→ **Requirement**: The stretch from the line with "szum pomiarowy. Punkty" through the line with "o współrzędnej $z>0$ wykonywane" in the records below: write it out exactly, and nothing else.

*** Records

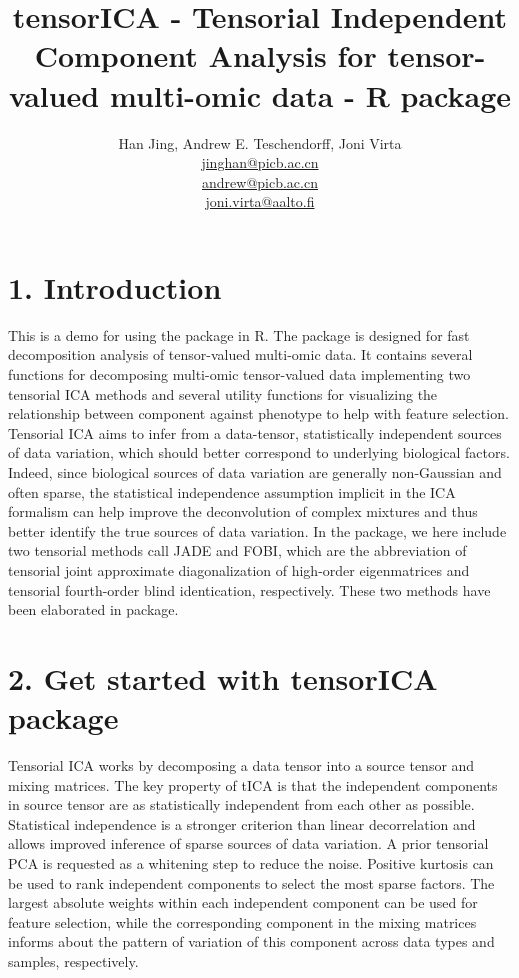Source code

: \documentclass{article}
\begin{document}

\title{tensorICA - Tensorial Independent Component Analysis for tensor-valued multi-omic data - R package}
\author{Han Jing, Andrew E. Teschendorff, Joni Virta
    \\
    \href{mailto:jinghan@picb.ac.cn}{jinghan@picb.ac.cn}
    \\
    \href{mailto:andrew@picb.ac.cn}{andrew@picb.ac.cn}
    \\
    \href{mailto:joni.virta@aalto.fi}{joni.virta@aalto.fi}}
\maketitle   

\tableofcontents

\section*{1. Introduction}
This is a demo for using the \verb@tensorICA@ package in R. The \verb@tensorICA@ package is designed for fast decomposition analysis of tensor-valued multi-omic data. It contains several functions for decomposing multi-omic tensor-valued data implementing two tensorial ICA methods and several utility functions for visualizing the relationship between component against phenotype to help with feature selection. Tensorial ICA aims to infer from a data-tensor, statistically independent sources of data variation, which should better correspond to underlying biological factors. Indeed, since biological sources of data variation are generally non-Gaussian and often sparse, the statistical independence assumption implicit in the ICA formalism can help improve the deconvolution of complex mixtures and thus better identify the true sources of data variation. In the package, we here include two tensorial methods call JADE and FOBI, which are the abbreviation of tensorial joint approximate diagonalization of high-order eigenmatrices and tensorial fourth-order blind identication, respectively. These two methods have been elaborated in \verb@tensorBSS@ package.
\section*{2. Get started with tensorICA package}
Tensorial ICA works by decomposing a data tensor into a source tensor and mixing matrices. The key property of tICA is that the independent components in source tensor are as statistically independent from each other as possible. Statistical independence is a stronger criterion than linear decorrelation and allows improved inference of sparse sources of data variation. A prior tensorial PCA is requested as a whitening step to reduce the noise. Positive kurtosis can be used to rank independent components to select the most sparse factors. The largest absolute weights within each independent component can be used for feature selection, while the corresponding component in the mixing matrices informs about the pattern of variation of this component across data types and samples, respectively. 
\end{document}
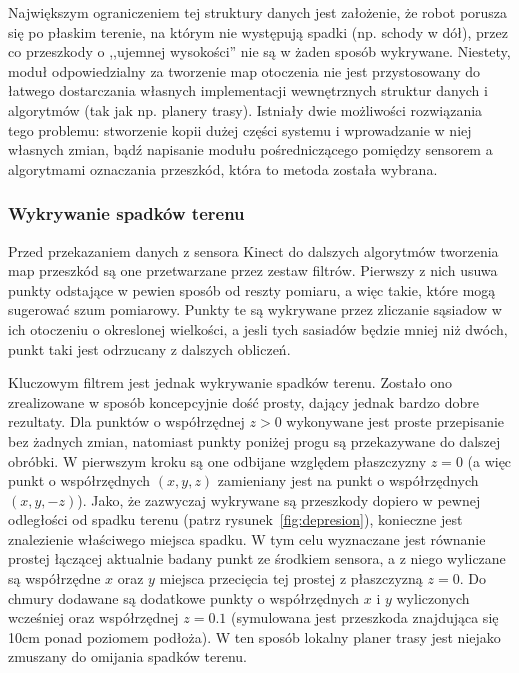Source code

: Największym ograniczeniem tej struktury danych jest założenie, że robot porusza
się po płaskim terenie, na którym nie występują spadki (np. schody w dół), przez
co przeszkody o ,,ujemnej wysokości'' nie są w żaden sposób wykrywane. Niestety,
moduł odpowiedzialny za tworzenie map otoczenia nie jest przystosowany do
łatwego dostarczania własnych implementacji wewnętrznych struktur danych i
algorytmów (tak jak np. planery trasy). Istniały dwie możliwości
rozwiązania tego problemu: stworzenie kopii dużej części systemu i wprowadzanie
w niej własnych zmian, bądź napisanie modułu pośredniczącego pomiędzy sensorem a
algorytmami oznaczania przeszkód, która to metoda została wybrana.

\subsubsection{Wykrywanie spadków terenu}

Przed przekazaniem danych z sensora Kinect do dalszych algorytmów tworzenia map
przeszkód są one przetwarzane przez zestaw filtrów. Pierwszy z nich usuwa punkty
odstające w pewien sposób od reszty pomiaru, a więc takie, które mogą sugerować
szum pomiarowy. Punkty te są wykrywane przez zliczanie sąsiadow w ich otoczeniu
o okreslonej wielkości, a jesli tych sasiadów będzie mniej niż dwóch, punkt taki
jest odrzucany z dalszych obliczeń.

Kluczowym filtrem jest jednak wykrywanie spadków terenu. Zostało ono zrealizowane
w sposób koncepcyjnie dość prosty, dający jednak bardzo dobre rezultaty. Dla punktów
o współrzędnej $z>0$ wykonywane
jest proste przepisanie bez żadnych zmian, natomiast punkty poniżej progu są przekazywane
do dalszej obróbki. W pierwszym kroku są one odbijane względem płaszczyzny $z=0$
(a więc punkt o współrzędnych $(x, y, z)$ zamieniany jest na punkt o współrzędnych
$(x, y, -z)$). Jako, że zazwyczaj wykrywane są przeszkody dopiero w pewnej
odległości od spadku terenu (patrz rysunek~\ref{fig:depresion}), konieczne jest
znalezienie właściwego miejsca spadku. W tym celu wyznaczane jest równanie prostej
łączącej aktualnie badany punkt ze środkiem sensora, a z niego wyliczane są współrzędne
$x$ oraz $y$ miejsca przecięcia tej prostej z płaszczyzną $z=0$. Do chmury dodawane
są dodatkowe punkty o współrzędnych $x$ i $y$ wyliczonych wcześniej oraz współrzędnej
$z=0.1$ (symulowana jest przeszkoda znajdująca się 10cm ponad poziomem podłoża).
W ten sposób lokalny planer trasy jest niejako zmuszany do omijania spadków terenu.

******

→ **Completed task**:
szum pomiarowy. Punkty te są wykrywane przez zliczanie sąsiadow w ich otoczeniu
o okreslonej wielkości, a jesli tych sasiadów będzie mniej niż dwóch, punkt taki
jest odrzucany z dalszych obliczeń.

Kluczowym filtrem jest jednak wykrywanie spadków terenu. Zostało ono zrealizowane
w sposób koncepcyjnie dość prosty, dający jednak bardzo dobre rezultaty. Dla punktów
o współrzędnej $z>0$ wykonywane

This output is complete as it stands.